Bu noktada “koronavirüs”ün yarattığı kaygı da oldukça anlaşılır oluyor. Kaygının temelinde bilinmezliğe ve belirsizliğe karşı beliren korku hali olduğu düşünülürse etkileri gün geçtikçe artan ve can alan bir virüse karşı yoğun bir kaygı hissetmemiz de kaçınılmazdır diyebiliriz. Tabii ki kaygı toleransımız ve hali hazırda kaygı seviyelerimizin farklılığına göre bu virüsün yarattığı duygularla nasıl baş ettiğimiz de değişiyor. Bazılarımız biraz daha inkâr yoluna gidip koronavirüs ile alakalı hiçbir haber almak istemezken bazılarımız da kendini virüs ve virüsle bağlantılı haberlerde kaybedip sabah akşam bu konu üzerine yoğunlaşabiliyor. İşin aslı ne önlem almayacak kadar bu durumu inkar etmek ne de bu durumun içine kapılıp hayatta başka hiçbir şeye odaklanmamak işlevsel değil. 

Peki bu durumda bu yoğun kaygıyı biraz daha baş edilebilir kılmak için ne yapmalı? Öncelikle bu alanda çok ciddi bir bilgi kirliliği olduğunu kabul etmeliyiz. Sosyal medyada veya çevrenizde duyduğumuz her şeyin mutlak bir doğruluğu olmadığını kabul etmekle işe başlayabiliriz. Böyle bir süreçte yapabileceğimiz en iyi şey kendimize güvenilir ve güncel birkaç kaynak seçip haberleri ve gelişmeleri buralardan takip etmek olur. Bu şekilde bilgi kirliliğini engelleyebileceğimiz gibi sürekli olarak alarmda olma halini de bir kenara koyabiliriz. 

Bunun dışında gerekli önlemleri alıp üzerimize düşenleri yapabiliriz. Bu bize bir şeylerin üzerinde kontrol sahibi olduğumuz hissini de vereceğinden ruh halimiz açısından iyileştirici bir etkisi olacaktır. Fakat şunu unutmamalıyız ki bazı şeyler bizim kontrolümüz dışında gelişir ve bu noktada kendimizi kaygı girdabına bırakmak herhangi bir fayda sağlamaz. Şu da hatırlanmalı ki bağışıklık sistemi sadece fiziksel sağlığı kapsamaz, fiziksel ve ruhsal sağlığımızın aynı anda iyi olması bizi daha güçlü kılacaktır. Bu nedenle bizim üzerimizde ruhsal olarak iyileştirici etkisi olan şeylere yoğunlaşmak önemli olacaktır. 

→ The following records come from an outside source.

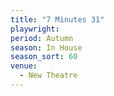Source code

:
 ```yaml
---
title: "7 Minutes 31"
playwright:
period: Autumn
season: In House
season_sort: 60
venue:
  - New Theatre
---
```


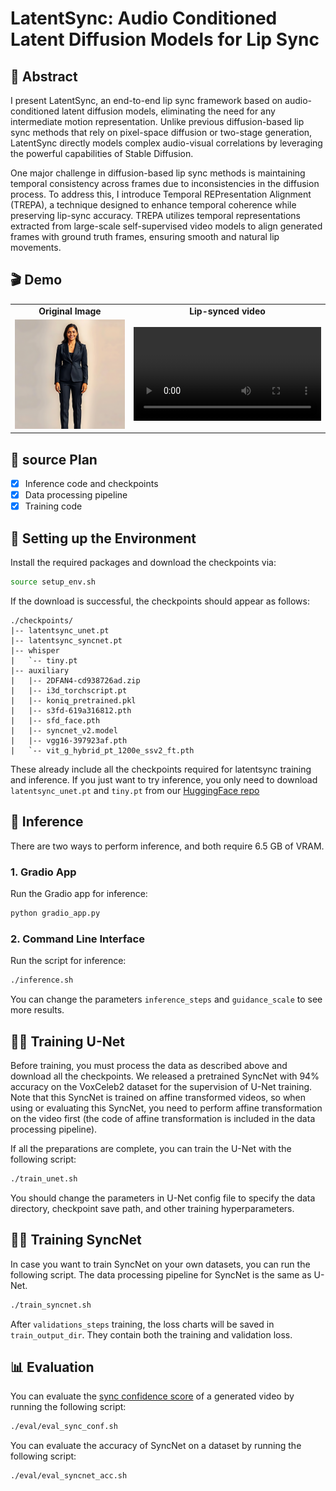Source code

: # LatentSync: Audio Conditioned Latent Diffusion Models for Lip Sync

## 📖 Abstract

I present LatentSync, an end-to-end lip sync framework based on audio-conditioned latent diffusion models, eliminating the need for any intermediate motion representation. Unlike previous diffusion-based lip sync methods that rely on pixel-space diffusion or two-stage generation, LatentSync directly models complex audio-visual correlations by leveraging the powerful capabilities of Stable Diffusion.

One major challenge in diffusion-based lip sync methods is maintaining temporal consistency across frames due to inconsistencies in the diffusion process. To address this, I introduce Temporal REPresentation Alignment (TREPA), a technique designed to enhance temporal coherence while preserving lip-sync accuracy. TREPA utilizes temporal representations extracted from large-scale self-supervised video models to align generated frames with ground truth frames, ensuring smooth and natural lip movements.

## 🎬 Demo

<table class="center">
  <tr style="font-weight: bolder;text-align:center;">
        <td width="50%"><b>Original Image</b></td>
        <td width="50%"><b>Lip-synced video</b></td>
  </tr>
  <tr>
    <td>
      <img src="https://raw.githubusercontent.com/Saif-Ustad/LipSync/main/assets/generated_inputs_for_model/Input_Image_1.png" width="300">
    </td>
    <td>
      <video src="https://raw.githubusercontent.com/Saif-Ustad/LipSync/main/generatedOutput/video_out7.mp4" controls preload></video>
    </td>
  </tr>
</table>


## 📑 source Plan

- [x] Inference code and checkpoints
- [x] Data processing pipeline
- [x] Training code

## 🔧 Setting up the Environment

Install the required packages and download the checkpoints via:

```bash
source setup_env.sh
```

If the download is successful, the checkpoints should appear as follows:

```
./checkpoints/
|-- latentsync_unet.pt
|-- latentsync_syncnet.pt
|-- whisper
|   `-- tiny.pt
|-- auxiliary
|   |-- 2DFAN4-cd938726ad.zip
|   |-- i3d_torchscript.pt
|   |-- koniq_pretrained.pkl
|   |-- s3fd-619a316812.pth
|   |-- sfd_face.pth
|   |-- syncnet_v2.model
|   |-- vgg16-397923af.pth
|   `-- vit_g_hybrid_pt_1200e_ssv2_ft.pth
```

These already include all the checkpoints required for latentsync training and inference. If you just want to try inference, you only need to download `latentsync_unet.pt` and `tiny.pt` from our [HuggingFace repo](https://huggingface.co/ByteDance/LatentSync)

## 🚀 Inference

There are two ways to perform inference, and both require 6.5 GB of VRAM.

### 1. Gradio App

Run the Gradio app for inference:

```bash
python gradio_app.py
```

### 2. Command Line Interface

Run the script for inference:

```bash
./inference.sh
```

You can change the parameters `inference_steps` and `guidance_scale` to see more results.

## 🏋️‍♂️ Training U-Net

Before training, you must process the data as described above and download all the checkpoints. We released a pretrained SyncNet with 94% accuracy on the VoxCeleb2 dataset for the supervision of U-Net training. Note that this SyncNet is trained on affine transformed videos, so when using or evaluating this SyncNet, you need to perform affine transformation on the video first (the code of affine transformation is included in the data processing pipeline).

If all the preparations are complete, you can train the U-Net with the following script:

```bash
./train_unet.sh
```

You should change the parameters in U-Net config file to specify the data directory, checkpoint save path, and other training hyperparameters.

## 🏋️‍♂️ Training SyncNet

In case you want to train SyncNet on your own datasets, you can run the following script. The data processing pipeline for SyncNet is the same as U-Net. 

```bash
./train_syncnet.sh
```

After `validations_steps` training, the loss charts will be saved in `train_output_dir`. They contain both the training and validation loss.

## 📊 Evaluation

You can evaluate the [sync confidence score](https://www.robots.ox.ac.uk/~vgg/publications/2016/Chung16a/chung16a.pdf) of a generated video by running the following script:

```bash
./eval/eval_sync_conf.sh
```

You can evaluate the accuracy of SyncNet on a dataset by running the following script:

```bash
./eval/eval_syncnet_acc.sh
```
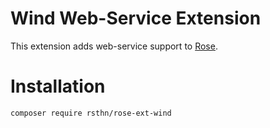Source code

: # Wind Web-Service Extension

This extension adds web-service support to [Rose](https://github.com/rsthn/rose-core).

# Installation

```sh
composer require rsthn/rose-ext-wind
```
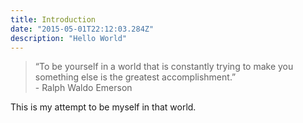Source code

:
 ```yaml
---
title: Introduction
date: "2015-05-01T22:12:03.284Z"
description: "Hello World"
---
```


> “To be yourself in a world that is constantly trying to make you something else is the greatest accomplishment.”
> <br/>
>         - Ralph Waldo Emerson


This is my attempt to be myself in that world. 
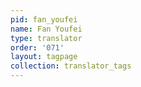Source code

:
 ```yaml
---
pid: fan_youfei
name: Fan Youfei
type: translator
order: '071'
layout: tagpage
collection: translator_tags
---
```

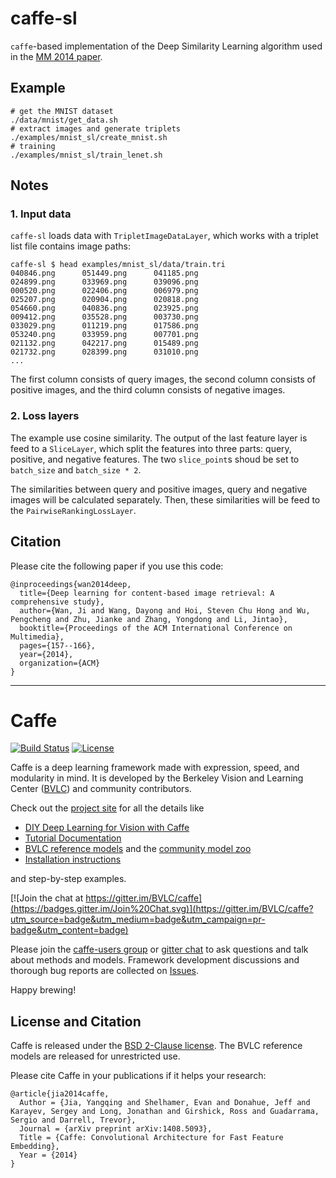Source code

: # caffe-sl

`caffe`-based implementation of the Deep Similarity Learning algorithm used in the [MM 2014 paper](http://dl.acm.org/citation.cfm?id=2654948).


## Example

```!bash
# get the MNIST dataset
./data/mnist/get_data.sh
# extract images and generate triplets
./examples/mnist_sl/create_mnist.sh
# training
./examples/mnist_sl/train_lenet.sh 
```


## Notes

### 1. Input data

`caffe-sl` loads data with `TripletImageDataLayer`, which works with a triplet list file contains image paths:

```!bash
caffe-sl $ head examples/mnist_sl/data/train.tri 
040846.png      051449.png      041185.png
024899.png      033969.png      039096.png
000520.png      022406.png      006979.png
025207.png      020904.png      020818.png
054660.png      040836.png      023925.png
009412.png      035528.png      003730.png
033029.png      011219.png      017586.png
053240.png      033959.png      007701.png
021132.png      042217.png      015489.png
021732.png      028399.png      031010.png
...
```

The first column consists of query images, the second column consists of positive images, and the third column consists of negative images.

### 2. Loss layers

The example use cosine similarity.
The output of the last feature layer is feed to a `SliceLayer`, which split the features into three parts: query, positive, and negative features.
The two `slice_point`s shoud be set to `batch_size` and `batch_size * 2`.

The similarities between query and positive images, query and negative images will be calculated separately. 
Then, these similarities will be feed to the `PairwiseRankingLossLayer`.


## Citation

Please cite the following paper if you use this code:

```
@inproceedings{wan2014deep,
  title={Deep learning for content-based image retrieval: A comprehensive study},
  author={Wan, Ji and Wang, Dayong and Hoi, Steven Chu Hong and Wu, Pengcheng and Zhu, Jianke and Zhang, Yongdong and Li, Jintao},
  booktitle={Proceedings of the ACM International Conference on Multimedia},
  pages={157--166},
  year={2014},
  organization={ACM}
}
```


------------------------------------------------

# Caffe

[![Build Status](https://travis-ci.org/BVLC/caffe.svg?branch=master)](https://travis-ci.org/BVLC/caffe)
[![License](https://img.shields.io/badge/license-BSD-blue.svg)](LICENSE)

Caffe is a deep learning framework made with expression, speed, and modularity in mind.
It is developed by the Berkeley Vision and Learning Center ([BVLC](http://bvlc.eecs.berkeley.edu)) and community contributors.

Check out the [project site](http://caffe.berkeleyvision.org) for all the details like

- [DIY Deep Learning for Vision with Caffe](https://docs.google.com/presentation/d/1UeKXVgRvvxg9OUdh_UiC5G71UMscNPlvArsWER41PsU/edit#slide=id.p)
- [Tutorial Documentation](http://caffe.berkeleyvision.org/tutorial/)
- [BVLC reference models](http://caffe.berkeleyvision.org/model_zoo.html) and the [community model zoo](https://github.com/BVLC/caffe/wiki/Model-Zoo)
- [Installation instructions](http://caffe.berkeleyvision.org/installation.html)

and step-by-step examples.

[![Join the chat at https://gitter.im/BVLC/caffe](https://badges.gitter.im/Join%20Chat.svg)](https://gitter.im/BVLC/caffe?utm_source=badge&utm_medium=badge&utm_campaign=pr-badge&utm_content=badge)

Please join the [caffe-users group](https://groups.google.com/forum/#!forum/caffe-users) or [gitter chat](https://gitter.im/BVLC/caffe) to ask questions and talk about methods and models.
Framework development discussions and thorough bug reports are collected on [Issues](https://github.com/BVLC/caffe/issues).

Happy brewing!

## License and Citation

Caffe is released under the [BSD 2-Clause license](https://github.com/BVLC/caffe/blob/master/LICENSE).
The BVLC reference models are released for unrestricted use.

Please cite Caffe in your publications if it helps your research:

    @article{jia2014caffe,
      Author = {Jia, Yangqing and Shelhamer, Evan and Donahue, Jeff and Karayev, Sergey and Long, Jonathan and Girshick, Ross and Guadarrama, Sergio and Darrell, Trevor},
      Journal = {arXiv preprint arXiv:1408.5093},
      Title = {Caffe: Convolutional Architecture for Fast Feature Embedding},
      Year = {2014}
    }
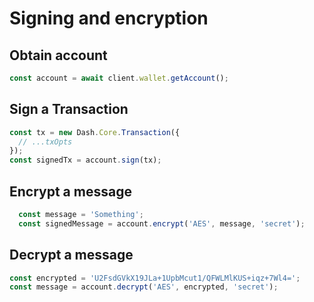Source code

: # Signing and encryption

## Obtain account

```js
const account = await client.wallet.getAccount();
```

## Sign a Transaction

```js
const tx = new Dash.Core.Transaction({
  // ...txOpts
});
const signedTx = account.sign(tx);
```

## Encrypt a message

```js
  const message = 'Something';
  const signedMessage = account.encrypt('AES', message, 'secret');
```

## Decrypt a message

```js
const encrypted = 'U2FsdGVkX19JLa+1UpbMcut1/QFWLMlKUS+iqz+7Wl4=';
const message = account.decrypt('AES', encrypted, 'secret');
```
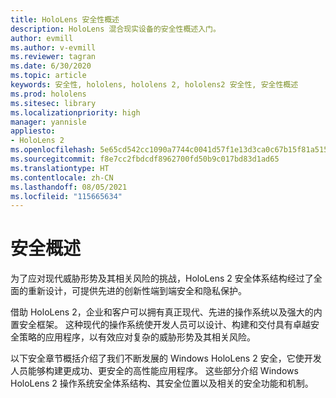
 ```yaml
---
title: HoloLens 安全性概述
description: HoloLens 混合现实设备的安全性概述入门。
author: evmill
ms.author: v-evmill
ms.reviewer: tagran
ms.date: 6/30/2020
ms.topic: article
keywords: 安全性, hololens, hololens 2, hololens2 安全性, 安全性概述
ms.prod: hololens
ms.sitesec: library
ms.localizationpriority: high
manager: yannisle
appliesto:
- HoloLens 2
ms.openlocfilehash: 5e65cd542cc1090a7744c0041d57f1e13d3ca0c67b15f81a515f8e3040438aca
ms.sourcegitcommit: f8e7cc2fbdcdf8962700fd50b9c017bd83d1ad65
ms.translationtype: HT
ms.contentlocale: zh-CN
ms.lasthandoff: 08/05/2021
ms.locfileid: "115665634"
---
```

# <a name="security-overview"></a>安全概述

为了应对现代威胁形势及其相关风险的挑战，HoloLens 2 安全体系结构经过了全面的重新设计，可提供先进的创新性端到端安全和隐私保护。

借助 HoloLens 2，企业和客户可以拥有真正现代、先进的操作系统以及强大的内置安全框架。 这种现代的操作系统使开发人员可以设计、构建和交付具有卓越安全策略的应用程序，以有效应对复杂的威胁形势及其相关风险。 

以下安全章节概括介绍了我们不断发展的 Windows HoloLens 2 安全，它使开发人员能够构建更成功、更安全的高性能应用程序。 这些部分介绍 Windows HoloLens 2 操作系统安全体系结构、其安全位置以及相关的安全功能和机制。
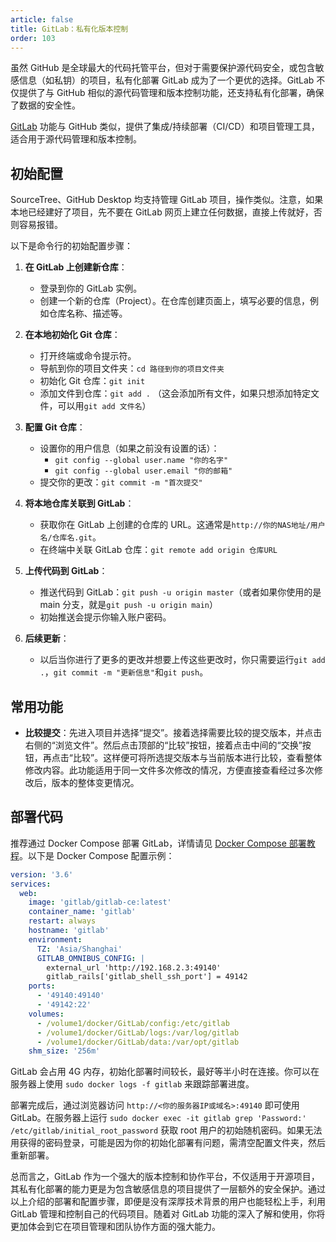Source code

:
 ```yaml
---
article: false
title: GitLab：私有化版本控制
order: 103
---
```


虽然 GitHub 是全球最大的代码托管平台，但对于需要保护源代码安全，或包含敏感信息（如私钥）的项目，私有化部署 GitLab 成为了一个更优的选择。GitLab 不仅提供了与 GitHub 相似的源代码管理和版本控制功能，还支持私有化部署，确保了数据的安全性。

[GitLab](https://docs.gitlab.com/ee/install/docker.html) 功能与 GitHub 类似，提供了集成/持续部署（CI/CD）和项目管理工具，适合用于源代码管理和版本控制。

## 初始配置

SourceTree、GitHub Desktop 均支持管理 GitLab 项目，操作类似。注意，如果本地已经建好了项目，先不要在 GitLab 网页上建立任何数据，直接上传就好，否则容易报错。

以下是命令行的初始配置步骤：

1. **在 GitLab 上创建新仓库**：
   - 登录到你的 GitLab 实例。
   - 创建一个新的仓库（Project）。在仓库创建页面上，填写必要的信息，例如仓库名称、描述等。

2. **在本地初始化 Git 仓库**：
   - 打开终端或命令提示符。
   - 导航到你的项目文件夹：`cd 路径到你的项目文件夹`
   - 初始化 Git 仓库：`git init`
   - 添加文件到仓库：`git add .` （这会添加所有文件，如果只想添加特定文件，可以用`git add 文件名`）

3. **配置 Git 仓库**：
   - 设置你的用户信息（如果之前没有设置的话）：
     - `git config --global user.name "你的名字"`
     - `git config --global user.email "你的邮箱"`
   - 提交你的更改：`git commit -m "首次提交"`

4. **将本地仓库关联到 GitLab**：
   - 获取你在 GitLab 上创建的仓库的 URL。这通常是`http://你的NAS地址/用户名/仓库名.git`。
   - 在终端中关联 GitLab 仓库：`git remote add origin 仓库URL`

5. **上传代码到 GitLab**：
   - 推送代码到 GitLab：`git push -u origin master`（或者如果你使用的是 main 分支，就是`git push -u origin main`）
   - 初始推送会提示你输入账户密码。

6. **后续更新**：
   - 以后当你进行了更多的更改并想要上传这些更改时，你只需要运行`git add .`，`git commit -m "更新信息"`和`git push`。

## 常用功能

- **比较提交**：先进入项目并选择“提交”。接着选择需要比较的提交版本，并点击右侧的“浏览文件”。然后点击顶部的“比较”按钮，接着点击中间的“交换”按钮，再点击“比较”。这样便可将所选提交版本与当前版本进行比较，查看整体修改内容。此功能适用于同一文件多次修改的情况，方便直接查看经过多次修改后，版本的整体变更情况。

## 部署代码

推荐通过 Docker Compose 部署 GitLab，详情请见 [Docker Compose 部署教程](./#%E9%83%A8%E7%BD%B2%E6%95%99%E7%A8%8B)。以下是 Docker Compose 配置示例：

```yml
version: '3.6'
services:
  web:
    image: 'gitlab/gitlab-ce:latest'
    container_name: 'gitlab'
    restart: always
    hostname: 'gitlab'
    environment:
      TZ: 'Asia/Shanghai'
      GITLAB_OMNIBUS_CONFIG: |
        external_url 'http://192.168.2.3:49140'
        gitlab_rails['gitlab_shell_ssh_port'] = 49142
    ports:
      - '49140:49140'
      - '49142:22'
    volumes:
      - /volume1/docker/GitLab/config:/etc/gitlab
      - /volume1/docker/GitLab/logs:/var/log/gitlab
      - /volume1/docker/GitLab/data:/var/opt/gitlab
    shm_size: '256m'
```

GitLab 会占用 4G 内存，初始化部署时间较长，最好等半小时在连接。你可以在服务器上使用 `sudo docker logs -f gitlab` 来跟踪部署进度。

部署完成后，通过浏览器访问 `http://<你的服务器IP或域名>:49140` 即可使用 GitLab。在服务器上运行 `sudo docker exec -it gitlab grep 'Password:' /etc/gitlab/initial_root_password` 获取 root 用户的初始随机密码。如果无法用获得的密码登录，可能是因为你的初始化部署有问题，需清空配置文件夹，然后重新部署。

总而言之，GitLab 作为一个强大的版本控制和协作平台，不仅适用于开源项目，其私有化部署的能力更是为包含敏感信息的项目提供了一层额外的安全保护。通过以上介绍的部署和配置步骤，即便是没有深厚技术背景的用户也能轻松上手，利用 GitLab 管理和控制自己的代码项目。随着对 GitLab 功能的深入了解和使用，你将更加体会到它在项目管理和团队协作方面的强大能力。
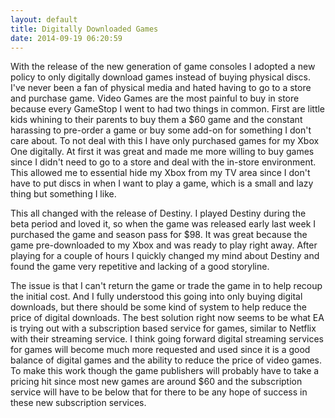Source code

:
 ```yaml
---
layout: default
title: Digitally Downloaded Games
date: 2014-09-19 06:20:59
---
```

With the release of the new generation of game consoles I adopted a new policy to only digitally download games instead of buying physical discs. I've never been a fan of physical media and hated having to go to a store and purchase game. Video Games are the most painful to buy in store because every GameStop I went to had two things in common. First are little kids whining to their parents to buy them a $60 game and the constant harassing to pre-order a game or buy some add-on for something I don't care about. To not deal with this I have only purchased games for my Xbox One digitally. At first it was great and made me more willing to buy games since I didn't need to go to a store and deal with the in-store environment. This allowed me to essential hide my Xbox from my TV area since I don't have to put discs in when I want to play a game, which is a small and lazy thing but something I like. 

This all changed with the release of Destiny. I played Destiny during the beta period and loved it, so when the game was released early last week I purchased the game and season pass for $98. It was great because the game pre-downloaded to my Xbox and was ready to play right away. After playing for a couple of hours I quickly changed my mind about Destiny and found the game very repetitive and lacking of a good storyline. 

The issue is that I can't return the game or trade the game in to help recoup the initial cost. And I fully understood this going into only buying digital downloads, but there should be some kind of system to help reduce the price of digital downloads. The best solution right now seems to be what EA is trying out with a subscription based service for games, similar to Netflix with their streaming service. I think going forward digital streaming services for games will become much more requested and used since it is a good balance of digital games and the ability to reduce the price of video games. To make this work though the game publishers will probably have to take a pricing hit since most new games are around $60 and the subscription service will have to be below that for there to be any hope of success in these new subscription services.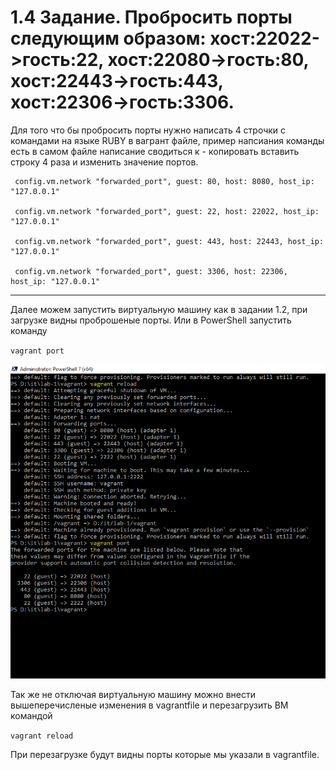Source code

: # 1.4 Задание. Пробросить порты следующим образом: хост:22022->гость:22, хост:22080->гость:80, хост:22443->гость:443, хост:22306->гость:3306. 
	
Для того что бы пробросить порты нужно написать 4 строчки с командами на языке RUBY в вагрант файле, пример напсиания команды есть в самом файле написание сводиться к - копировать вставить строку 4 раза и изменить значение портов. 

```
 config.vm.network "forwarded_port", guest: 80, host: 8080, host_ip: "127.0.0.1"

 config.vm.network "forwarded_port", guest: 22, host: 22022, host_ip: "127.0.0.1"

 config.vm.network "forwarded_port", guest: 443, host: 22443, host_ip: "127.0.0.1"

 config.vm.network "forwarded_port", guest: 3306, host: 22306, host_ip: "127.0.0.1"

```
---

Далее можем запустить виртуальную машину как в задании 1.2, при загрузке видны проброшеные порты.
Или в PowerShell запустить команду 

` vagrant port `

![alt text](https://github.com/andy-ml/dev_ops/blob/main/lab-1.4/1.4-img.png)


Так же не отключая виртуальную машину можно внести вышеперечисленые изменения в vagrantfile и перезагрузить ВМ командой

` vagrant reload `

При перезагрузке будут видны порты которые мы указали в vagrantfile.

Sürekli olarak bu konudan konuşmak, “koronavirüs” haberlerine ve gelişmelerine haddinden fazla maruz kalmak da bizler için zararlı olabiliyor. Bu konuda kendimize bir zaman aralığı veya limit belirleyip gündelik hayatımızın bir noktasına yerleştirebiliriz, bu sayede hem fazla maruz kalmayı engellemiş oluruz hem de gelişmelerden haberdar olmaya devam ederiz. 

Bu konuda kaygı evrensel bir hal almışken bu şekilde bir otokontrol geliştirmek zorlayıcı olabilir. Bunun oldukça farkındayım, fakat şunu unutmayalım ki bilinçli olmak bizi birçok konuda ileriye götürecek ve koruyacaktır. Bu zor günlerde eğer ruh halinizin çok etkilendiğini düşünüyor ve işin içinden çıkamadığınızı hissediyorsanız, ayrıca evden çıkmaya dair şiddeti korkularla boğuşuyorsanız alternatif bir yol olarak online terapi hizmeti veren bir terapiste de danışabilirsiniz. 

Hepimizin bir an önce bu zorlu ve üzücü günleri geride bırakmasını diliyorum!